ABOUT THIS EXERCISE -
State the number of lines in these records that include the string "Pferdekauf", and say nothing more.

RECORDS FOR THE TASK -
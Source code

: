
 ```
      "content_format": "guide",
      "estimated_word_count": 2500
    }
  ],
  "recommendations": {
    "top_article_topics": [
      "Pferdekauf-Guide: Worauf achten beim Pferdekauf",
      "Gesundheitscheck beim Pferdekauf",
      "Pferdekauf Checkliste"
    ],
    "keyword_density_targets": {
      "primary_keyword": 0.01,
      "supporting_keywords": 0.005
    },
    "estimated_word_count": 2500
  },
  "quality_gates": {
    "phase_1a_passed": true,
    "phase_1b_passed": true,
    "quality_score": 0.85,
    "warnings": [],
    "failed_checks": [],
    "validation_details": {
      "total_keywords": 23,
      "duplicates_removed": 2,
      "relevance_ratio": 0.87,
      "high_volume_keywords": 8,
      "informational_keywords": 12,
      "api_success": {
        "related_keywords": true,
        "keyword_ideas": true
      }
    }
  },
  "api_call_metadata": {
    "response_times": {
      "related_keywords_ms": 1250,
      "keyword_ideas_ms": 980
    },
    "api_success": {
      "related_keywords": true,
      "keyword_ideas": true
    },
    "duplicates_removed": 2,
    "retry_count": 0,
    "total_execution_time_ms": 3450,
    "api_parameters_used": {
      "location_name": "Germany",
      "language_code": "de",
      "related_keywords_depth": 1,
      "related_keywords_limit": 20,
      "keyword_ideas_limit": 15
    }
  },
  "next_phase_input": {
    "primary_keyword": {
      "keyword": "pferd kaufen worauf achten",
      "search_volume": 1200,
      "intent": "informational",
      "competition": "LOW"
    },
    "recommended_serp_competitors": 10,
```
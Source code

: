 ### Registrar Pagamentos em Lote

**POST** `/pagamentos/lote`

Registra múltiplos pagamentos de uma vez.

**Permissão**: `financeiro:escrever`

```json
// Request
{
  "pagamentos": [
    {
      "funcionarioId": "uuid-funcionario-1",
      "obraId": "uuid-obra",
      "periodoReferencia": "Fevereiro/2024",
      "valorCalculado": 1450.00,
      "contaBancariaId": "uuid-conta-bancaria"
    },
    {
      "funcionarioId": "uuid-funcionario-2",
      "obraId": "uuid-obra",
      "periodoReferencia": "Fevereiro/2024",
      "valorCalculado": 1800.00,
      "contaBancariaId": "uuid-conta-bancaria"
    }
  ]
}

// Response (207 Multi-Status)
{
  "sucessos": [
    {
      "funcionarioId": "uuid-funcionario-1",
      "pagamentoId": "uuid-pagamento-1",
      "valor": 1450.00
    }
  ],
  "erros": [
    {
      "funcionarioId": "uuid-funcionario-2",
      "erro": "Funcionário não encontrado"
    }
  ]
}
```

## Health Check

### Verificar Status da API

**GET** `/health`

OUTPUT -
3